▸ **WHAT YOU ARE ASKED TO DO**
Please write out exactly the lines of the data below from the line holding "f_ref op x y" through the line holding "In an object", and leave out the rest.

▸ **RECORDS FOR THIS EXERCISE**
=== Begin Enclosure ===
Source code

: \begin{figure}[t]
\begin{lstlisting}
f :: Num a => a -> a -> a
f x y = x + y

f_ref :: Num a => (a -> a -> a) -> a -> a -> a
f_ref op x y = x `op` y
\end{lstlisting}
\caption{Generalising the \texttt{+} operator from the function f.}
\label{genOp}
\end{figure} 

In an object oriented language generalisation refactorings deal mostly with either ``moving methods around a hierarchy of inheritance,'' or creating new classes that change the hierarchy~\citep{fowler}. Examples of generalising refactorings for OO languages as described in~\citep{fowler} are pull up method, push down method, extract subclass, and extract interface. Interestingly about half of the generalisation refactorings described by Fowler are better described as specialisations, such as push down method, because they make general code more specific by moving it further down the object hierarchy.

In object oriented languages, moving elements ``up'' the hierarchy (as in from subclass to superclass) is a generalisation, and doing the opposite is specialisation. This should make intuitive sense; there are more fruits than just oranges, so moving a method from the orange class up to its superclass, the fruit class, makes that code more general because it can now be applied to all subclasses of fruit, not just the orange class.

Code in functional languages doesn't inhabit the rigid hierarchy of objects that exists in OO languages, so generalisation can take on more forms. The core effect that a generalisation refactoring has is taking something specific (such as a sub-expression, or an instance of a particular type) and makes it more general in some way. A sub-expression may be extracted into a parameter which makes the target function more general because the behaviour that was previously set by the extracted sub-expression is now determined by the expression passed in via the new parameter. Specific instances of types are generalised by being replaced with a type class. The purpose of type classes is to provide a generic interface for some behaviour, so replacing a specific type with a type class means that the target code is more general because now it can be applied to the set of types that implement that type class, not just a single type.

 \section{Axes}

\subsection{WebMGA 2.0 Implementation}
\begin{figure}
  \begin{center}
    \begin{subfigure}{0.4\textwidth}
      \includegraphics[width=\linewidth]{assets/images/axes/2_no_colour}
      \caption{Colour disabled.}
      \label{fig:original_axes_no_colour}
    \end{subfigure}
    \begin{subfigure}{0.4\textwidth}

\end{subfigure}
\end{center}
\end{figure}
=== End Enclosure ===
▸ **THE COMPLETED TASK**
f_ref op x y = x `op` y
\end{lstlisting}
\caption{Generalising the \texttt{+} operator from the function f.}
\label{genOp}
\end{figure} 

In an object oriented language generalisation refactorings deal mostly with either ``moving methods around a hierarchy of inheritance,'' or creating new classes that change the hierarchy~\citep{fowler}. Examples of generalising refactorings for OO languages as described in~\citep{fowler} are pull up method, push down method, extract subclass, and extract interface. Interestingly about half of the generalisation refactorings described by Fowler are better described as specialisations, such as push down method, because they make general code more specific by moving it further down the object hierarchy.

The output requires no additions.